§ **Task details**: Both the line below containing "- Identification of" and the line containing "Interactive visualization dashboard", along with every line between them, should be repeated exactly; no other line belongs in the answer.

── Input ──

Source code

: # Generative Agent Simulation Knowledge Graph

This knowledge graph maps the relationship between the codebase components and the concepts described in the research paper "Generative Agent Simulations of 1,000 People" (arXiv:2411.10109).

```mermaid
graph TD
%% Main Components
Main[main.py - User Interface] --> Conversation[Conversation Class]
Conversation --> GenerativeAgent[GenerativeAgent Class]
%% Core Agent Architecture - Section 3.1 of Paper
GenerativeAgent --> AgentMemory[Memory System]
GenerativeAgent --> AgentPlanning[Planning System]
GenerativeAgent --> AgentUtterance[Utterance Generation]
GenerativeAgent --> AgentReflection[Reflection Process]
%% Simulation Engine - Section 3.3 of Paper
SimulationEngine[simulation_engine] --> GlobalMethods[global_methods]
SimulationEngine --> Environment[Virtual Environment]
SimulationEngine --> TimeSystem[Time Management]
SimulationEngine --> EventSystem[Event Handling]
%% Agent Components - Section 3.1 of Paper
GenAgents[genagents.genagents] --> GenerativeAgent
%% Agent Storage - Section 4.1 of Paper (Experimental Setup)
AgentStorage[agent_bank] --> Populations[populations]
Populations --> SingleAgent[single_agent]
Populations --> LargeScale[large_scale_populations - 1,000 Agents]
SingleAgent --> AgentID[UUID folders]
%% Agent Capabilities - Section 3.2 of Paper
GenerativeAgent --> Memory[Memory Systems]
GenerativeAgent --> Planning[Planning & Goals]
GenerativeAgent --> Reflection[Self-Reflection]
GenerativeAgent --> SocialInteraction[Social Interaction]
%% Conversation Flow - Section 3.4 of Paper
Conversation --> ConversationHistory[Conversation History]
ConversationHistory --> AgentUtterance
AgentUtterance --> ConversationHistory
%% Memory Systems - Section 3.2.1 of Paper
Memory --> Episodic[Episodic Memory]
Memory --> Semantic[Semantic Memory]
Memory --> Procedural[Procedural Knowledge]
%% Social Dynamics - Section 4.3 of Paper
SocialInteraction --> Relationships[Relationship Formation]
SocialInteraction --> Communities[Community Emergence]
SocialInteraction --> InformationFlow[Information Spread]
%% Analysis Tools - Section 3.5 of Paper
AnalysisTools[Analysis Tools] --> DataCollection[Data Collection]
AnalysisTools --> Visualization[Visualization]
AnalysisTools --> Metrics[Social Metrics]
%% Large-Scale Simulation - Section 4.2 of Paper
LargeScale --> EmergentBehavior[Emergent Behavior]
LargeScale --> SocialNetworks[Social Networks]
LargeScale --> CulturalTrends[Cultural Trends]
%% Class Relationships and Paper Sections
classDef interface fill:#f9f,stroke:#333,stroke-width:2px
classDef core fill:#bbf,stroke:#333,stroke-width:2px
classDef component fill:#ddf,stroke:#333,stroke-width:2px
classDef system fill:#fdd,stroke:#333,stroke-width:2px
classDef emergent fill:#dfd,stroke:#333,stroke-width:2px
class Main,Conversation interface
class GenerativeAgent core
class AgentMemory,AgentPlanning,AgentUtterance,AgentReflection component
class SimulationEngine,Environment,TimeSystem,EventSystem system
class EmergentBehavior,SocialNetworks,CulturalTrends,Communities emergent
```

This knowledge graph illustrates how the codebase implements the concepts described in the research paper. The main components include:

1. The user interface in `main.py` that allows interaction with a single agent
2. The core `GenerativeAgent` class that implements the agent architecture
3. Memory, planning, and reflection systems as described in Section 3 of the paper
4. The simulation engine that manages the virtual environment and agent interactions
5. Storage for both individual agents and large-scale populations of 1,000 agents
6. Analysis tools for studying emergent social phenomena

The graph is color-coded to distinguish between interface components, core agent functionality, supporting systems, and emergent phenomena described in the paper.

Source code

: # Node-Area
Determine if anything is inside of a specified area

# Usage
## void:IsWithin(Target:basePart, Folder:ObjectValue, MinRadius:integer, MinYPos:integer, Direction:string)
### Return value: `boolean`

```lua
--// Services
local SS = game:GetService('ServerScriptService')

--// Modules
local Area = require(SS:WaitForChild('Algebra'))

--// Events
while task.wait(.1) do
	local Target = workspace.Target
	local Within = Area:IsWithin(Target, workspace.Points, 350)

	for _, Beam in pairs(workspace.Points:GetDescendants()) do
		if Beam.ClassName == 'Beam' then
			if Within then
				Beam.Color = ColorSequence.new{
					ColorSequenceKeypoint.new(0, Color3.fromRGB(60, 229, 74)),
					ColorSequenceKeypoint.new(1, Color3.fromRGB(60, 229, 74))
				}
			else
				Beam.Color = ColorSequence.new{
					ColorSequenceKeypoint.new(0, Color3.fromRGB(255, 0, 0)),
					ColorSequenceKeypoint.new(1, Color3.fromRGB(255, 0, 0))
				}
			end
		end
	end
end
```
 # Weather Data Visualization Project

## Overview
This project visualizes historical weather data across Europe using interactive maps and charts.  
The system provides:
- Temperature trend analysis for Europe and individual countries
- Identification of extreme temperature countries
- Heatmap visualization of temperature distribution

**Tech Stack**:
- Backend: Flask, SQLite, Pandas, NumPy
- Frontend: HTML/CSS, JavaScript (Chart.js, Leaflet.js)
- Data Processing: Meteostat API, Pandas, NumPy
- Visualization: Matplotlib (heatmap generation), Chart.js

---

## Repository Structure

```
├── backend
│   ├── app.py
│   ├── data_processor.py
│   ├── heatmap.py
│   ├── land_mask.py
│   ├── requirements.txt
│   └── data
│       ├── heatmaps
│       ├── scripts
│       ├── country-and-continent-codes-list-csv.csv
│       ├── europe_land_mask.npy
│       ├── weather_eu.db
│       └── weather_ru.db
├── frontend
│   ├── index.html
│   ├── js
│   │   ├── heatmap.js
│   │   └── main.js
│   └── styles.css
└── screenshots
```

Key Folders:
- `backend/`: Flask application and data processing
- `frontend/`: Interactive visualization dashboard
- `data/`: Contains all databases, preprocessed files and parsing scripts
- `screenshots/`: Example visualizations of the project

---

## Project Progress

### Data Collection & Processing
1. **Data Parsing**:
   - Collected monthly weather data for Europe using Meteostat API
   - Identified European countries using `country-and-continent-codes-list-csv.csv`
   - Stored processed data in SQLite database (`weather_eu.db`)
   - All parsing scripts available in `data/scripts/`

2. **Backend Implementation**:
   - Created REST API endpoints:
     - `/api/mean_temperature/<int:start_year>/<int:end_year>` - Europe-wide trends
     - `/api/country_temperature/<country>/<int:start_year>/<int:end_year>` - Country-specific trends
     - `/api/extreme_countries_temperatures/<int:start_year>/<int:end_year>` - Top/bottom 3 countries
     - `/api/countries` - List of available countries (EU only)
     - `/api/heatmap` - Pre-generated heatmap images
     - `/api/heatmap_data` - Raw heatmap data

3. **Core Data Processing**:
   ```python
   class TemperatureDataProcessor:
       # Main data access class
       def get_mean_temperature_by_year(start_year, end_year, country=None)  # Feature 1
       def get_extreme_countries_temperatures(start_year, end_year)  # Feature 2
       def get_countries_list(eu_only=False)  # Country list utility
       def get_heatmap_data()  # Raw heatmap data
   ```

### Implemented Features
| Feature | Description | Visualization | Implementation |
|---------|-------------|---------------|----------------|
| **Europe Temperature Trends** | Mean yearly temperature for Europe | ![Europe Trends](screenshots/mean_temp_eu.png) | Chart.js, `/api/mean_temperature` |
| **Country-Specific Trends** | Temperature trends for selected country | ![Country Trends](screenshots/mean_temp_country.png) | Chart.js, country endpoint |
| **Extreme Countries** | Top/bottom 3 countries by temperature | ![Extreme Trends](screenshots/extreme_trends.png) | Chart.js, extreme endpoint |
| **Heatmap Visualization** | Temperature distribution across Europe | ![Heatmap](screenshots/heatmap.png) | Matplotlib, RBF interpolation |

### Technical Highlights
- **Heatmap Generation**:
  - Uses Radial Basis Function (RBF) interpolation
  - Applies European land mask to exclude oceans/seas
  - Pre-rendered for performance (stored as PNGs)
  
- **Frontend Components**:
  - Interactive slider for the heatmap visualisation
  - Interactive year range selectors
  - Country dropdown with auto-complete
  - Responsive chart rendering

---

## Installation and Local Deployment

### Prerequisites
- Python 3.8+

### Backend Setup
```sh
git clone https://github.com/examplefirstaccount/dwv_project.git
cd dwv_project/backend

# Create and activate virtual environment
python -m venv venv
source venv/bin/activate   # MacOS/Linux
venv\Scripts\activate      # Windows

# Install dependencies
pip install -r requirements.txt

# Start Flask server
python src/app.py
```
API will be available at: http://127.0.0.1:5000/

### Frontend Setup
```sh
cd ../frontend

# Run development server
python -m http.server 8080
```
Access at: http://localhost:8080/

───

§ **Answer section**:
- Identification of extreme temperature countries
- Heatmap visualization of temperature distribution

**Tech Stack**:
- Backend: Flask, SQLite, Pandas, NumPy
- Frontend: HTML/CSS, JavaScript (Chart.js, Leaflet.js)
- Data Processing: Meteostat API, Pandas, NumPy
- Visualization: Matplotlib (heatmap generation), Chart.js

---

## Repository Structure

```
├── backend
│   ├── app.py
│   ├── data_processor.py
│   ├── heatmap.py
│   ├── land_mask.py
│   ├── requirements.txt
│   └── data
│       ├── heatmaps
│       ├── scripts
│       ├── country-and-continent-codes-list-csv.csv
│       ├── europe_land_mask.npy
│       ├── weather_eu.db
│       └── weather_ru.db
├── frontend
│   ├── index.html
│   ├── js
│   │   ├── heatmap.js
│   │   └── main.js
│   └── styles.css
└── screenshots
```

Key Folders:
- `backend/`: Flask application and data processing
- `frontend/`: Interactive visualization dashboard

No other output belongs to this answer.